Linux Networking – Switch Flooding When Bonding Interfaces

ciscolinuxnetworkingredhatswitch

                                 +--------+
                                 | Host A |
                                 +----+---+
                                     | eth0 (AA:AA:AA:AA:AA:AA)
                                     |
                                     |
                                +----+-----+
                                | Switch 1 | (layer2/3)
                                +----+-----+
                                     |
                                +----+-----+
                                | Switch 2 |
                                +----+-----+
                                     |
                          +----------+----------+
+-------------------------+       Switch 3      +-------------------------+
|                         +----+-----------+----+                         |
|                              |           |                              |
|                              |           |                              |
|     eth0 (B0:B0:B0:B0:B0:B0) |           | eth4 (B4:B4:B4:B4:B4:B4)     |
|                         +----+-----------+----+                         |
|                         |        Host B       |                         |
|                         +----+-----------+----+                         |
|     eth1 (B1:B1:B1:B1:B1:B1) |           | eth5 (B5:B5:B5:B5:B5:B5)     |
|                              |           |                              |
|                              |           |                              |
+------------------------------+           +------------------------------+

Topology overview
- Host A has a single NIC.
- Host B has four NICs which are bonded using the balance-alb mode.
- Both hosts run RHEL 6.0, and both are on the same IPv4 subnet.
Traffic analysis
- Host A is sending data to Host B using some SQL database application.
- Traffic from Host A to Host B: The source int/MAC is eth0/AA:AA:AA:AA:AA:AA, the destination int/MAC is eth5/B5:B5:B5:B5:B5:B5.
- Traffic from Host B to Host A: The source int/MAC is eth0/B0:B0:B0:B0:B0:B0, the destination int/MAC is eth0/AA:AA:AA:AA:AA:AA.
- Once the TCP connection has been established, Host B sends no further frames out eth5.
- The MAC address of eth5 expires from the bridge tables of both Switch 1 & Switch 2.
- Switch 1 continues to receive frames from Host A which are destined for B5:B5:B5:B5:B5:B5.
- Because Switch 1 and Switch 2 no longer have bridge table entries for B5:B5:B5:B5:B5:B5, they flood the frames out all ports on the same VLAN (except for the one it came in on, of course).
Reproduce
- If you ping Host B from a workstation which is connected to either Switch 1 or 2, B5:B5:B5:B5:B5:B5 re-enters the bridge tables and the flooding stops.
- After five minutes (the default bridge table timeout), flooding resumes.
Question
- It is clear that on Host B, frames arrive on eth5 and exit out eth0. This seems ok as that's what the Linux bonding algorithm is designed to do – balance incoming and outgoing traffic.

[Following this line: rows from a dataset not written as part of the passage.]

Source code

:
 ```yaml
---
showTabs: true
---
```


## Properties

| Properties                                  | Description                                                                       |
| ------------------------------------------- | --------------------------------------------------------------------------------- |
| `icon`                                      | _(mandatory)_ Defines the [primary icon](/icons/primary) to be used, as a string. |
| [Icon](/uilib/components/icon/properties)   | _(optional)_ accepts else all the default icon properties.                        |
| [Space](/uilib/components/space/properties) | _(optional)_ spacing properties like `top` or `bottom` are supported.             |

But since the switch stops receiving frames with the source MAC of eth5, it gets timed out of the bridge table, resulting in flooding.
- Is this normal? Why aren't any more frames originating from eth5? Is it because there is simply no other traffic going on (the only connection is a single large data transfer from Host A)?

I've researched this for a long time and haven't found an answer. Documentation states that no switch changes are necessary when using mode 6 of the Linux interface bonding (balance-alb). Is this behavior occurring because Host B doesn't send any further packets out of eth5, whereas in normal circumstances it's expected that it would? One solution is to setup a cron job which pings Host B to keep the bridge table entries from timing out, but that seems like a dirty hack.

Best Answer

Yes - this is expected. You've hit a fairly common issue with NIC bonding to hosts, unicast flooding. As you've noted, the timers on your switch for the hardware addresses in question as no frames sourced from these addresses are being observed.

Here are the general options-

1.) Longer address table timeouts. On a mixed L2/L3 switch the ARP and CAM timers should be close to one another (with the CAM timer running a few seconds longer). This recommendation stands regardless of the rest of the configuration. On the L2 switch the timers can generally be set longer without too many problems. That said, unless you disable the timers altogether you'll be back in the same situation eventually if there isn't some kind of traffic sourcing from those other addresses.

2.) You could hard-code the MAC addresses on the switches in question (all of the switches in the diagram, unfortunately). This is obviously not optimal for a number of reasons.

3.) Change the bonding mode on the Linux side to one that uses a common source MAC (i.e. 802.3ad / LACP). This has a lot of operational advantages if your switch supports it.

4.) Generate gratuitous arps via a cron job from each interface. You may need some dummy IP's on the various interfaces to prevent an oscillation condition (i.e. the host's IP cycles through the various hardware addresses).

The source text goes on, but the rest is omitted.